> **EXTRACTED RECORDS**
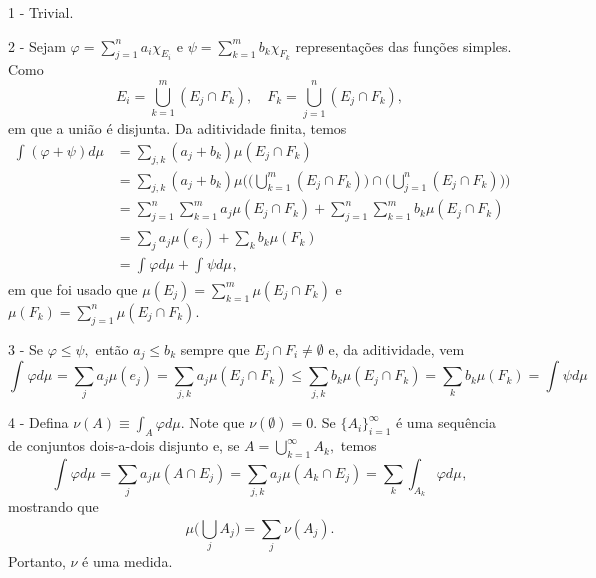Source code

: \documentclass[MeasureTheory/measure_theory.tex]{subfiles}
\begin{document}
\begin{proof*}
	1 - Trivial.

	2 - Sejam \(\varphi  = \sum\limits_{j=1}^{n}a_{i}\chi_{E_{i}}\) e \(\psi = \sum\limits_{k=1}^{m}b_{k}\chi_{F_{k}}\)  representações das funções simples. Como
	\[
		E_{i} = \bigcup_{k=1}^{m}(E_{j}\cap F_{k}), \quad F_{k} = \bigcup_{j=1}^{n}(E_{j}\cap F_{k}),
	\]
	em que a união é disjunta. Da aditividade finita, temos
	\begin{align*}
		\int_{}(\varphi +\psi) d\mu_{} & = \sum\limits_{j, k}^{}(a_{j} + b_{k})\mu (E_{j}\cap F_{k})                                                                                                   \\
		                               & = \sum\limits_{j, k}^{}(a_{j} + b_{k})\mu \biggl(\biggl(\bigcup_{k=1}^{m}(E_{j}\cap F_{k})\biggr)\cap \biggl(\bigcup_{j=1}^{n}(E_{j}\cap F_{k})\biggr)\biggr) \\
		                               & = \sum\limits_{j=1}^{n}\sum\limits_{k=1}^{m}a_{j}\mu (E_{j}\cap F_{k}) + \sum\limits_{j=1}^{n}\sum\limits_{k=1}^{m}b_{k}\mu (E_{j}\cap F_{k})                 \\
		                               & = \sum\limits_{j}^{}a_{j}\mu (e_{j}) + \sum\limits_{k}^{}b_{k}\mu (F_{k})                                                                                     \\
		                               & = \int_{}\varphi  d\mu_{} + \int_{}\psi d\mu_{},
	\end{align*}
	em que foi usado que \(\mu (E_{j}) = \sum\limits_{k=1}^{m}\mu (E_{j}\cap F_{k})\) e \(\mu (F_{k}) = \sum\limits_{j=1}^{n}\mu (E_{j}\cap F_{k})\).

	3 - Se \(\varphi \leq \psi,\) então \(a_{j}\leq b_{k}\) sempre que \(E_{j}\cap F_{i}\neq\emptyset\) e, da aditividade, vem
	\[
		\int_{}\varphi  d\mu_{} = \sum\limits_{j}^{}a_{j}\mu (e_{j}) = \sum\limits_{j, k}^{}a_{j}\mu (E_{j}\cap F_{k}) \leq \sum\limits_{j, k}^{}b_{k}\mu (E_{j}\cap F_{k}) = \sum\limits_{k}^{}b_{k}\mu (F_{k}) = \int_{}\psi d\mu_{}
	\]

	4 - Defina \(\nu(A)\equiv \int_{A}^{}\varphi d\mu .\) Note que \(\nu(\emptyset )=0.\) Se \(\{A_{i}\}_{i=1}^{\infty}\) é uma sequência de conjuntos dois-a-dois disjunto e, se \(A = \bigcup_{k=1}^{\infty}A_{k},\) temos
	\[
		\int_{}\varphi  d\mu_{} = \sum\limits_{j}^{}a_{j}\mu (A\cap E_{j}) = \sum\limits_{j, k}^{}a_{j}\mu (A_{k}\cap E_{j}) = \sum\limits_{k}^{}\int_{A_{k}}\varphi  d\mu_{},
	\]
	mostrando que
	\[
		\mu \biggl(\bigcup_{j}^{}A_{j}\biggr) = \sum\limits_{j}^{}\nu(A_{j}).
	\]
	Portanto, \(\nu\) é uma medida. \qedsymbol
\end{proof*}
\end{document}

> **REQUIRED ACTION**
Only the lines that hold the word "begin" are wanted; each should be pulled from the records.

> **EXERCISE ANSWER**
\begin{document}
\begin{proof*}
	\begin{align*}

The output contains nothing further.